8. **Setting `ylim` after `rounded_bars()`.** Corner radii are computed
   at call time using current axis limits. Always set limits first.

## Export

```python
save_figure(fig, "figure_1")
# Saves figure_1.pdf and figure_1.png at 300 dpi with bbox_inches="tight"
# and facecolor matching the figure (white or cream)
```

For very large figures or print-quality posters:

```python
save_figure(fig, "poster_fig", formats=("pdf", "png"), dpi=600)
```

## Checklist before delivering

- [ ] `configure_style()` called *before* any plotting
- [ ] Title applied via `figure_title()` (bold, large, sentence case)
- [ ] Each panel labeled via `panel_subtitle()` (multi-panel only)
- [ ] Y-axis units / direction-of-better clear (badge or label suffix)
- [ ] Confidence band, smoothing, and scatter all in same color per series
- [ ] No grid, only bottom + left spines
- [ ] White background unless `cream_bg=True` was explicitly requested
- [ ] Exported as both PDF and PNG via `save_figure()`
- [ ] If used in a paper: figure also legible at 50% scale (sanity check)

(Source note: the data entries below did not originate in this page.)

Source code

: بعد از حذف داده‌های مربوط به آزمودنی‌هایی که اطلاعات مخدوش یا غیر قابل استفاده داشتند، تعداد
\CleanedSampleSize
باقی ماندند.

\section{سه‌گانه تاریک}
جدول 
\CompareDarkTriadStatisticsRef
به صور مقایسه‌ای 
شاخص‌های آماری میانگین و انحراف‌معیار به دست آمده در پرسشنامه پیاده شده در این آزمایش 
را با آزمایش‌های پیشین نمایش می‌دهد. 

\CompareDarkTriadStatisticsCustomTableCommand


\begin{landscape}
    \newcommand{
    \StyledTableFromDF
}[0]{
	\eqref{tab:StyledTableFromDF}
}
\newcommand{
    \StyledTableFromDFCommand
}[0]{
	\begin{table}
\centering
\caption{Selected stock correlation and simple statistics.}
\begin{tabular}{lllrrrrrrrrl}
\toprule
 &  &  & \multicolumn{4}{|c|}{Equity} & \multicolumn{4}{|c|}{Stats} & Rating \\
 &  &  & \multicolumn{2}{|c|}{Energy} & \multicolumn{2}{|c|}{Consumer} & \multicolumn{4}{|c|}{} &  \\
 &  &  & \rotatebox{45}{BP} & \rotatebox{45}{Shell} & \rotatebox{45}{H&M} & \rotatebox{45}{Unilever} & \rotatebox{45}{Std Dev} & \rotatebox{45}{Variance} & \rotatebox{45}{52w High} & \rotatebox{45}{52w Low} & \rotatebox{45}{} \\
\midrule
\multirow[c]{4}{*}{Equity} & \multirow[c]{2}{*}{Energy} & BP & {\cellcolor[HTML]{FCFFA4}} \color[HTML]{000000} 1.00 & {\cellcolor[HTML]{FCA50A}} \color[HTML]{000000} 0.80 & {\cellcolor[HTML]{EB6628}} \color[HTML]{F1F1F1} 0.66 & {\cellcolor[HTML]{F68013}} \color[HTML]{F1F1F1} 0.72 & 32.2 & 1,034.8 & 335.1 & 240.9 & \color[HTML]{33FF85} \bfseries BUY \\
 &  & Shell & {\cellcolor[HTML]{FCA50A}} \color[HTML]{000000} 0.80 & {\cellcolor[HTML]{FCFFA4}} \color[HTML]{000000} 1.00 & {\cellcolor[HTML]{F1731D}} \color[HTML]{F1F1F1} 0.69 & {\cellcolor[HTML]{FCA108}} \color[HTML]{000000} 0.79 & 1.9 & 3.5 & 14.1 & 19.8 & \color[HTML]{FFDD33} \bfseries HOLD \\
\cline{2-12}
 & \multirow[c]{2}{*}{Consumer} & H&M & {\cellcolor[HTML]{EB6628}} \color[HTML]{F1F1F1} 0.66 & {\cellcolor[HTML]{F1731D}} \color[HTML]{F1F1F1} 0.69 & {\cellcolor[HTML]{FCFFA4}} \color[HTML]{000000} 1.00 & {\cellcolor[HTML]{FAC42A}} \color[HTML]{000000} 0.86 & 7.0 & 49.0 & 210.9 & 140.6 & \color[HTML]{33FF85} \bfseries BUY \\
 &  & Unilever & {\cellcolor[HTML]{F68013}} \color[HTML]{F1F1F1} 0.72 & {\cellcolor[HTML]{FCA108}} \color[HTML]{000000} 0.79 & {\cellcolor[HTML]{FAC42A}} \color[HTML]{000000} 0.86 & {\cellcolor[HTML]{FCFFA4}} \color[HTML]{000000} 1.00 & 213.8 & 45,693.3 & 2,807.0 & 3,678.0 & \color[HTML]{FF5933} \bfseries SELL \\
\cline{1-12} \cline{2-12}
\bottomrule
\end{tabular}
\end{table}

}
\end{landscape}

## If the user has actual data

When real arrays or a CSV are provided:
1. Load the data first; print shapes and a head so the user can confirm.
2. Map columns to the recipe's variables. Don't invent placeholder data
   alongside theirs — replace synthetic data entirely.
3. If multiple seeds are present, prefer `fill_between(mean ± std)` over
   `rolling_band()`, which uses kernel smoothing instead.

When the user describes a figure conceptually with no data, generate
realistic synthetic data via `np.random.seed(...)` for reproducibility,
and clearly mark it as a placeholder in a comment.